Work request: Look for "title" in each line of the entries, and return the matching lines.

═════ Data to use ═════

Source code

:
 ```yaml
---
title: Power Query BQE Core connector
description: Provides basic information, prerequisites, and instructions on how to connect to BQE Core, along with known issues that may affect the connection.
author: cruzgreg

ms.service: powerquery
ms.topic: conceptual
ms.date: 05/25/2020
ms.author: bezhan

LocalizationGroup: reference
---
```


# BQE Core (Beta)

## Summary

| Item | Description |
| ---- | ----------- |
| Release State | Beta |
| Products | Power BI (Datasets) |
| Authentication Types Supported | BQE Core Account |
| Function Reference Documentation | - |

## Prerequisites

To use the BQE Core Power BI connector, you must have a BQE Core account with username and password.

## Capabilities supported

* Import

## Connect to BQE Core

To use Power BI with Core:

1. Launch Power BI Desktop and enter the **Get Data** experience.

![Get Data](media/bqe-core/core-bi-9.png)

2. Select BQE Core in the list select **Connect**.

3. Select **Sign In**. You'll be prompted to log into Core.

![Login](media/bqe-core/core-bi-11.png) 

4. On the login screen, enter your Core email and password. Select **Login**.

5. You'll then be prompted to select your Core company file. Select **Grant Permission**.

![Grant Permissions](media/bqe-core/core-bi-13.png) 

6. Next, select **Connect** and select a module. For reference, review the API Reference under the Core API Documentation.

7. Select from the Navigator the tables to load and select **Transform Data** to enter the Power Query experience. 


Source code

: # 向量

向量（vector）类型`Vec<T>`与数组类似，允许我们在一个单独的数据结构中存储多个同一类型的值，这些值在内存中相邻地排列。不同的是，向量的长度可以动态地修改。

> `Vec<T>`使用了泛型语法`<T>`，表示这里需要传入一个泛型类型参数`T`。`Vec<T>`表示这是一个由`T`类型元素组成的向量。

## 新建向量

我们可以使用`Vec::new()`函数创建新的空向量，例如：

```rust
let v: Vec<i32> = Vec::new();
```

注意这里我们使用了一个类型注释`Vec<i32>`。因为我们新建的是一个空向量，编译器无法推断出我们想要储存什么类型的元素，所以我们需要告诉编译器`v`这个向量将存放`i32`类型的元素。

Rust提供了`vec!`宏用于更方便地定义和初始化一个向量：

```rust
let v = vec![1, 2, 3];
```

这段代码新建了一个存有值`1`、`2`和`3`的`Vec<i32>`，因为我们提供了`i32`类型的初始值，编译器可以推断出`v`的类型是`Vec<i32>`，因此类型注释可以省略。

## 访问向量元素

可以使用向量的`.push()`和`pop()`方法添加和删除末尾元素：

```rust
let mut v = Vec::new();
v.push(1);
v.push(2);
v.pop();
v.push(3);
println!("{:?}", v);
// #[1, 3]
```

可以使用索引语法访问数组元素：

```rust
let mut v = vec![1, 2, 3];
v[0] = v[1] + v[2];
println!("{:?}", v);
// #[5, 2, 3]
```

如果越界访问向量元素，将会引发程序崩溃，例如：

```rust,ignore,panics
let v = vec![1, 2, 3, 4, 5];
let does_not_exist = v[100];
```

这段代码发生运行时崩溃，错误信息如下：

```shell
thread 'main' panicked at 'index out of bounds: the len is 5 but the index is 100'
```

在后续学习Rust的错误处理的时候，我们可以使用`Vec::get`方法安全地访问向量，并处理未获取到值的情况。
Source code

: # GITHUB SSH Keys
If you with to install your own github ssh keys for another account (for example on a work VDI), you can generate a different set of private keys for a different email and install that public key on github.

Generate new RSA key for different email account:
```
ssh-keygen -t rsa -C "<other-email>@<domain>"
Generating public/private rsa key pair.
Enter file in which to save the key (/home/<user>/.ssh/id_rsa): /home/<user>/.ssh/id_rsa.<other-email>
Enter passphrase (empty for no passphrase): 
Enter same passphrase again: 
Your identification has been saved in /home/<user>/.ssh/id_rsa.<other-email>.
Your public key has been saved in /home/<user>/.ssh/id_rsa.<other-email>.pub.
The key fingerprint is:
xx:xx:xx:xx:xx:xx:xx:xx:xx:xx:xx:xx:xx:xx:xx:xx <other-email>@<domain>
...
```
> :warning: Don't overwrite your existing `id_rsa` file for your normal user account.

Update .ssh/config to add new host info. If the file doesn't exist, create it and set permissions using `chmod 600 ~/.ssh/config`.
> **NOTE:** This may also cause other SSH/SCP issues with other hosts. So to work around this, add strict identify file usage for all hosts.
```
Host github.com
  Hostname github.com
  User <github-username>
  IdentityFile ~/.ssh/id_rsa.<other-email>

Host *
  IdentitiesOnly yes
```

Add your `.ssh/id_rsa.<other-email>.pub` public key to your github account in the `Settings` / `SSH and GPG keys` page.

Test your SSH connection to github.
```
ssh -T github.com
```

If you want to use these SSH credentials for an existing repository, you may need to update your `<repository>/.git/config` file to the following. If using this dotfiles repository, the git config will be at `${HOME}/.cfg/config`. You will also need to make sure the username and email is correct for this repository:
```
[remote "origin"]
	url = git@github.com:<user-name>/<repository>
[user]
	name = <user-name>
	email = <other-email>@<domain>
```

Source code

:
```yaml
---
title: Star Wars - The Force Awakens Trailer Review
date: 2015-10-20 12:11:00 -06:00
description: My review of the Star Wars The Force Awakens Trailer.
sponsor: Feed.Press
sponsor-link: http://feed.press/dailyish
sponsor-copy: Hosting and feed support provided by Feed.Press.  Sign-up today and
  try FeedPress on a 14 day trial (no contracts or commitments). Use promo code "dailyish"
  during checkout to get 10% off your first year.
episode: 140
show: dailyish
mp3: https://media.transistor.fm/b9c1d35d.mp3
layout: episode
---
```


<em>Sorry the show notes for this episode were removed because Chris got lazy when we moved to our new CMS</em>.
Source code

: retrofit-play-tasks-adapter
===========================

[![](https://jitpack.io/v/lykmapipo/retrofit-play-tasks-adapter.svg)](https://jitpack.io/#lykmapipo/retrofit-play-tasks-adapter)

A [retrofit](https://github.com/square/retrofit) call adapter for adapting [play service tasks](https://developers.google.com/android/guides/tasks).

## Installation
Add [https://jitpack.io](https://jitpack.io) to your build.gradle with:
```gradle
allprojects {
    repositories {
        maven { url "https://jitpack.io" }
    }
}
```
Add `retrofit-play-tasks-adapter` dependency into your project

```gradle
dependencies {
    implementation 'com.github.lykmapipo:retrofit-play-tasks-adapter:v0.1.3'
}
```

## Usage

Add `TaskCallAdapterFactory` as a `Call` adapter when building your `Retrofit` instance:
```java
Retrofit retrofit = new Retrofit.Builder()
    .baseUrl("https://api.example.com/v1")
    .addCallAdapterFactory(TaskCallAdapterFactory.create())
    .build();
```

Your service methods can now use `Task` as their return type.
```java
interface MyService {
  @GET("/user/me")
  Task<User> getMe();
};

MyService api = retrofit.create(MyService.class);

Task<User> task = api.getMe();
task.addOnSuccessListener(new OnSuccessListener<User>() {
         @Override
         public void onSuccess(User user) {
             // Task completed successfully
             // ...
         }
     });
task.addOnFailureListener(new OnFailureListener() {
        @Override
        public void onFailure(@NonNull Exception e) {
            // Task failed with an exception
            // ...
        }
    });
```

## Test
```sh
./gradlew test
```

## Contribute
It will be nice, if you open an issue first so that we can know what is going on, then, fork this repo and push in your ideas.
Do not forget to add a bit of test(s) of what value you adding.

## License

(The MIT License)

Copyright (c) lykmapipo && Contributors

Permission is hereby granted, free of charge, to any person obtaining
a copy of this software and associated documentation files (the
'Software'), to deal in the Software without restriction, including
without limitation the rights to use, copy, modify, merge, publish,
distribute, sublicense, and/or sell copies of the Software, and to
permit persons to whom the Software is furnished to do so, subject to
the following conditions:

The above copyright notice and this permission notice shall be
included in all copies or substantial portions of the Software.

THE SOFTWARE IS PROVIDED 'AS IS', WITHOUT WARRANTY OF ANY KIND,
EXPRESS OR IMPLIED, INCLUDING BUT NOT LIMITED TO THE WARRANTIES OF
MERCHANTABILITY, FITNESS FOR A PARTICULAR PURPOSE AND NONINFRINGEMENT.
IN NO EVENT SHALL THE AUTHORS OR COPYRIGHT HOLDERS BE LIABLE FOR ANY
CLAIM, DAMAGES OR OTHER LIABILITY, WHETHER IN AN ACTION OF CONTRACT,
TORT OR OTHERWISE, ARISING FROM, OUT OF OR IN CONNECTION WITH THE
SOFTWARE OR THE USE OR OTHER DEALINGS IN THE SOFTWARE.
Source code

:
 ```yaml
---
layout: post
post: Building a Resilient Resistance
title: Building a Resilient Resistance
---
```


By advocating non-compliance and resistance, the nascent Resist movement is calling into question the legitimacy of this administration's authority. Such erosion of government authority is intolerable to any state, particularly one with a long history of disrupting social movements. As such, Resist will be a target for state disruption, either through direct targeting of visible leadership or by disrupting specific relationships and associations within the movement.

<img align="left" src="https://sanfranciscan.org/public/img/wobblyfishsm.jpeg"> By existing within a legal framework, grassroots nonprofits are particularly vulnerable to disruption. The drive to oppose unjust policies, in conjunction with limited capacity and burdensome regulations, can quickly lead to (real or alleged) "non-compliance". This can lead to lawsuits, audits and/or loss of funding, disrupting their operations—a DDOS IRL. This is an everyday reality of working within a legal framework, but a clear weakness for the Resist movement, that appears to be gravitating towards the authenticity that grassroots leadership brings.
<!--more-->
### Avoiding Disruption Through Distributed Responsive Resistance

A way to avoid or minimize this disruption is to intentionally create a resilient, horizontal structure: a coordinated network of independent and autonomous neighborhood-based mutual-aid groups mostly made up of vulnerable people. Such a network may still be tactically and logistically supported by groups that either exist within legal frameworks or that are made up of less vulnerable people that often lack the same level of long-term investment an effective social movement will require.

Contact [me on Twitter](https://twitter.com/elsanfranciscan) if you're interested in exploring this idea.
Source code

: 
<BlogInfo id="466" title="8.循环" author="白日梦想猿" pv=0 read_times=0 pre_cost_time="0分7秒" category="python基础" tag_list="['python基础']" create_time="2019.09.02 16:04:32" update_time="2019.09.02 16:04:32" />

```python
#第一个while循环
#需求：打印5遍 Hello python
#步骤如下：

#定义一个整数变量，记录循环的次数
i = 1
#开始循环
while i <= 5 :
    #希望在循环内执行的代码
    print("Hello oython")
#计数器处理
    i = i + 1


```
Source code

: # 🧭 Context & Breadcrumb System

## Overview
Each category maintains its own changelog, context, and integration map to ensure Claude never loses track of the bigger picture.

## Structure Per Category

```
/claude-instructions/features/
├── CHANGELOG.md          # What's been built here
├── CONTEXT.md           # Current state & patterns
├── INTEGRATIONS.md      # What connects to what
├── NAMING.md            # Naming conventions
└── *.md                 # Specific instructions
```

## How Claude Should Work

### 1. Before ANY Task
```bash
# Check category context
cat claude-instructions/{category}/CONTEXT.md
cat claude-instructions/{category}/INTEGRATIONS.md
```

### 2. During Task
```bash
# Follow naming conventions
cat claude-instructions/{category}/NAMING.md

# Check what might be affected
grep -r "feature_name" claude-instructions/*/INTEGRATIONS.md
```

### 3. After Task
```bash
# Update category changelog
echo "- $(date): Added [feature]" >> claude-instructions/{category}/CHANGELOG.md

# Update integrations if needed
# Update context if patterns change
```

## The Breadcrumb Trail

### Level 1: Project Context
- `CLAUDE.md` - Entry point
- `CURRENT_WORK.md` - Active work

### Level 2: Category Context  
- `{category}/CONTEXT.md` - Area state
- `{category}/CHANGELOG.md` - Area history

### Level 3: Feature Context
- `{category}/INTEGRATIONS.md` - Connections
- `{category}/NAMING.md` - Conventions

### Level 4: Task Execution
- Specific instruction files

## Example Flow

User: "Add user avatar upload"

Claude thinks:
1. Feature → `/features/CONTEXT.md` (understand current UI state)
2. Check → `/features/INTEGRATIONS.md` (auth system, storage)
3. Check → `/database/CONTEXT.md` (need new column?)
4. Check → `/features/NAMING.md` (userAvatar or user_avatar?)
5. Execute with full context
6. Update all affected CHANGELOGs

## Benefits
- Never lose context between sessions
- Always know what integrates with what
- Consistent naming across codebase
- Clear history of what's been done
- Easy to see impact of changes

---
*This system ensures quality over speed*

═════

Task answer:
title: Power Query BQE Core connector
title: Star Wars - The Force Awakens Trailer Review
title: Building a Resilient Resistance
<BlogInfo id="466" title="8.循环" author="白日梦想猿" pv=0 read_times=0 pre_cost_time="0分7秒" category="python基础" tag_list="['python基础']" create_time="2019.09.02 16:04:32" update_time="2019.09.02 16:04:32" />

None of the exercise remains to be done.